I am turning 22 next week, and my grandma has given me my grandfather’s watch. It was bought in 1955 as a wedding present. It is made by Vacheron Constantin and has a smallish gold face. It originally came with a gold band, but my grandfather switched it for a brown leather one. I have little knowledge about watches. I am starting an internship this year and soon a career with a big accounting firm that will require me to meet with CEOs and CFOs of companies. Is this watch made for wearing on a daily basis to work? I was also wondering what a watch like this goes for. I want to get a nice watch before my career starts, that I can wear to work every day and that will impress coworkers.

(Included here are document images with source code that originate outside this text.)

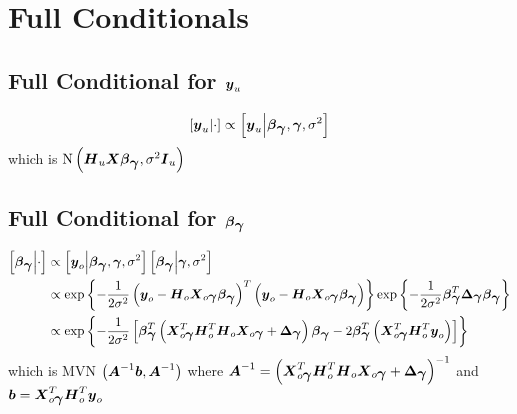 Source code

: \documentclass[fleqn]{article}
\def\bm#1{\mbox{\boldmath $#1$}}
\begin{document}
\section{Full Conditionals}
\subsection{Full Conditional for $\bm{y}_u$}
%
\begin{align*}
%
\left[ \bm{y}_u \middle| \cdot \right] & \propto \left[ \bm{y}_u \middle| \bm{\beta}_{\bm{\gamma}}, \bm{\gamma}, \sigma^2 \right] \\
%
\end{align*}
%
which is $\mbox{N}\left( \bm{H}_u \bm{X} \bm{\beta}_{\bm{\gamma}}, \sigma^2 \bm{I}_u \right)$
\subsection{Full Conditional for $\bm{\beta}_{\bm{\gamma}}$}
%
\begin{align*}
%
\left[ \bm{\beta}_{\bm{\gamma}} \middle| \cdot \right] & \propto \left[ \bm{y}_o \middle| \bm{\beta}_{\bm{\gamma}}, \bm{\gamma}, \sigma^2 \right] \left[ \bm{\beta}_{\bm{\gamma}} \middle|  \bm{\gamma}, \sigma^2 \right] \\
%
 & \propto \exp{ \left\{ - \frac{1} {2 \sigma^2} \left( \bm{y}_o - \bm{H}_o \bm{X}_{o \bm{\gamma}} \bm{\beta}_{\bm{\gamma}} \right)^T \left( \bm{y}_o - \bm{H}_o \bm{X}_{o \bm{\gamma}} \bm{\beta}_{\bm{\gamma}} \right) \right\} } \exp{ \left\{ - \frac{1} {2 \sigma^2} \bm{\beta}_{\bm{\gamma}}^T \bm{\Delta}_{\bm{\gamma}} \bm{\beta}_{\bm{\gamma}} \right\} } \\
%
 & \propto \exp{ \left\{ - \frac{1} {2 \sigma^2} \left[ \bm{\beta}_{\bm{\gamma}}^T \left(\bm{X}_{o \bm{\gamma}}^T \bm{H}_o^T \bm{H}_o \bm{X}_{o \bm{\gamma}} + \bm{\Delta}_{\bm{\gamma}} \right) \bm{\beta}_{\bm{\gamma}} - 2 \bm{\beta}_{\bm{\gamma}}^T \left( \bm{X}_{o \bm{\gamma}}^T \bm{H}_o^T \bm{y}_o \right) \right] \right\} } \\
%
\end{align*}
%
which is MVN $\left( \bm{A}^{ - 1} \bm{b}, \bm{A}^{ - 1} \right)$ where $\bm{A}^{ - 1} = \left( \bm{X}_{o \bm{\gamma}}^T \bm{H}_o^T \bm{H}_o \bm{X}_{o \bm{\gamma}} + \bm{\Delta}_{\bm{\gamma}} \right)^{ - 1}$ and $\bm{b} = \bm{X}_{o \bm{\gamma}}^T \bm{H}_o^T \bm{y}_o$
%
\end{document}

You are a breath of fresh air, a 22-year-old with taste, even if you don’t know what you have. My short answer is, yes, your Vacheron is a perfectly appropriate watch to wear daily, and you’ll find you have a finer timepiece on your wrist than most of the CEOs you’ll be meeting. Whether they’re impressed by it is another matter. But subtlety is far preferable to waving around a platinum Day-Date, and those who know will appreciate your taste. I advise you to find a reputable watchmaker or make friends at your nearest Vacheron boutique and keep the watch in good running order.

You may also want to find a second watch to wear for more sporting activities. You are 22, after all, and it would be a shame to damage your heirloom timepiece during whatever adolescent shenanigans an accounting intern finds himself in. For those purposes, there are a few years’ worth of Watch Snob columns to peruse for ideas.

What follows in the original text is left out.